**WHAT IS EXPECTED**
The entries are to be repeated in full, without any change.

**DATA EXTRACT**
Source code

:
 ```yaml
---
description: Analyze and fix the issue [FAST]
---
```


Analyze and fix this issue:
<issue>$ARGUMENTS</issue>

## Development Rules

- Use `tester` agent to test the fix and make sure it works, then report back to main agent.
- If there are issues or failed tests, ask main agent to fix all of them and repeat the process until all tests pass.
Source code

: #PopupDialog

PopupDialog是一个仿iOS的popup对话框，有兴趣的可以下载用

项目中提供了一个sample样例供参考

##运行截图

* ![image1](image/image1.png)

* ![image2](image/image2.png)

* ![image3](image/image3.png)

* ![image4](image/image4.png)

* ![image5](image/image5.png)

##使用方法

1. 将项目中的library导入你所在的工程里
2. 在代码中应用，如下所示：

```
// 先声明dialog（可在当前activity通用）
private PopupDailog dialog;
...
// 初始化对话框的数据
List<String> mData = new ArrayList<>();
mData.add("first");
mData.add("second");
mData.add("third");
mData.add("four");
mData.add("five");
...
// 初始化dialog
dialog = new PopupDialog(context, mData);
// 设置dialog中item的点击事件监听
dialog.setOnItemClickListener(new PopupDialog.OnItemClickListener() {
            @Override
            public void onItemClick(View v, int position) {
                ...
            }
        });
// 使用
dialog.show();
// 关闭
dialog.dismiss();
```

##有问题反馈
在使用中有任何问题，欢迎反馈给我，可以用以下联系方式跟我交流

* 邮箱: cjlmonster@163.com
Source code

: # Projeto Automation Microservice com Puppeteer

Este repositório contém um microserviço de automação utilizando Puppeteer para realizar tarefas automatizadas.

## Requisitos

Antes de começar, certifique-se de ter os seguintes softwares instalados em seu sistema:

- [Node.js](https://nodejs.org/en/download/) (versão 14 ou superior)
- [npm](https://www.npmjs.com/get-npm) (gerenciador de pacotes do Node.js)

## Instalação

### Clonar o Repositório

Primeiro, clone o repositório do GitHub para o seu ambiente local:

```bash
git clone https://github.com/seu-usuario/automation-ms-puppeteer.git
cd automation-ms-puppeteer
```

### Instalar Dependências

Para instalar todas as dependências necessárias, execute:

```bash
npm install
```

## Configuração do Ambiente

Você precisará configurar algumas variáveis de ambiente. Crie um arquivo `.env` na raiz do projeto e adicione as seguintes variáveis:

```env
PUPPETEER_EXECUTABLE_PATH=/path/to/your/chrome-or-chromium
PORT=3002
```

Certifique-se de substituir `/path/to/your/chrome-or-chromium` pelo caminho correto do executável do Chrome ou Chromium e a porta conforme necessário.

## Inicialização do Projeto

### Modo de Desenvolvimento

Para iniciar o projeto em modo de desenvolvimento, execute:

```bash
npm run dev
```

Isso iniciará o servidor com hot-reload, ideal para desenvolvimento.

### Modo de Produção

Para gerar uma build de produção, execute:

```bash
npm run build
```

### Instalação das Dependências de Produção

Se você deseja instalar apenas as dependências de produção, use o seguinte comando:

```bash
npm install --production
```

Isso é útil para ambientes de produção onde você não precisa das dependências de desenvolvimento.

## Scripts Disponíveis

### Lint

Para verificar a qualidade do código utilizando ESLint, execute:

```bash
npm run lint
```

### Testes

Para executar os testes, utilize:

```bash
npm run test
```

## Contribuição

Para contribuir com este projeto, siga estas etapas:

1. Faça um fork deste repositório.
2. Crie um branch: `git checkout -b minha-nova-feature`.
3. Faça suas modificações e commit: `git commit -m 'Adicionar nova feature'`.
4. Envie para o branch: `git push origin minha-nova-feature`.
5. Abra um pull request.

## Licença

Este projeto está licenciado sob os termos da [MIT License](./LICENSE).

**RESPONSE AREA**
Source code

:
 ```yaml
---
description: Analyze and fix the issue [FAST]
---
```


Analyze and fix this issue:
<issue>$ARGUMENTS</issue>

## Development Rules

- Use `tester` agent to test the fix and make sure it works, then report back to main agent.
- If there are issues or failed tests, ask main agent to fix all of them and repeat the process until all tests pass.
Source code

: #PopupDialog

PopupDialog是一个仿iOS的popup对话框，有兴趣的可以下载用

项目中提供了一个sample样例供参考

##运行截图

* ![image1](image/image1.png)

* ![image2](image/image2.png)

* ![image3](image/image3.png)

* ![image4](image/image4.png)

* ![image5](image/image5.png)

##使用方法

1. 将项目中的library导入你所在的工程里
2. 在代码中应用，如下所示：

```
// 先声明dialog（可在当前activity通用）
private PopupDailog dialog;
...
// 初始化对话框的数据
List<String> mData = new ArrayList<>();
mData.add("first");
mData.add("second");
mData.add("third");
mData.add("four");
mData.add("five");
...
// 初始化dialog
dialog = new PopupDialog(context, mData);
// 设置dialog中item的点击事件监听
dialog.setOnItemClickListener(new PopupDialog.OnItemClickListener() {
            @Override
            public void onItemClick(View v, int position) {
                ...
            }
        });
// 使用
dialog.show();
// 关闭
dialog.dismiss();
```

##有问题反馈
在使用中有任何问题，欢迎反馈给我，可以用以下联系方式跟我交流

* 邮箱: cjlmonster@163.com
Source code

: # Projeto Automation Microservice com Puppeteer

Este repositório contém um microserviço de automação utilizando Puppeteer para realizar tarefas automatizadas.

## Requisitos

Antes de começar, certifique-se de ter os seguintes softwares instalados em seu sistema:

- [Node.js](https://nodejs.org/en/download/) (versão 14 ou superior)
- [npm](https://www.npmjs.com/get-npm) (gerenciador de pacotes do Node.js)

## Instalação

### Clonar o Repositório

Primeiro, clone o repositório do GitHub para o seu ambiente local:

```bash
git clone https://github.com/seu-usuario/automation-ms-puppeteer.git
cd automation-ms-puppeteer
```

### Instalar Dependências

Para instalar todas as dependências necessárias, execute:

```bash
npm install
```

## Configuração do Ambiente

Você precisará configurar algumas variáveis de ambiente. Crie um arquivo `.env` na raiz do projeto e adicione as seguintes variáveis:

```env
PUPPETEER_EXECUTABLE_PATH=/path/to/your/chrome-or-chromium
PORT=3002
```

Certifique-se de substituir `/path/to/your/chrome-or-chromium` pelo caminho correto do executável do Chrome ou Chromium e a porta conforme necessário.

## Inicialização do Projeto

### Modo de Desenvolvimento

Para iniciar o projeto em modo de desenvolvimento, execute:

```bash
npm run dev
```

Isso iniciará o servidor com hot-reload, ideal para desenvolvimento.

### Modo de Produção

Para gerar uma build de produção, execute:

```bash
npm run build
```

### Instalação das Dependências de Produção

Se você deseja instalar apenas as dependências de produção, use o seguinte comando:

```bash
npm install --production
```

Isso é útil para ambientes de produção onde você não precisa das dependências de desenvolvimento.

## Scripts Disponíveis

### Lint

Para verificar a qualidade do código utilizando ESLint, execute:

```bash
npm run lint
```

### Testes

Para executar os testes, utilize:

```bash
npm run test
```

## Contribuição

Para contribuir com este projeto, siga estas etapas:

1. Faça um fork deste repositório.
2. Crie um branch: `git checkout -b minha-nova-feature`.
3. Faça suas modificações e commit: `git commit -m 'Adicionar nova feature'`.
4. Envie para o branch: `git push origin minha-nova-feature`.
5. Abra um pull request.

## Licença

Este projeto está licenciado sob os termos da [MIT License](./LICENSE).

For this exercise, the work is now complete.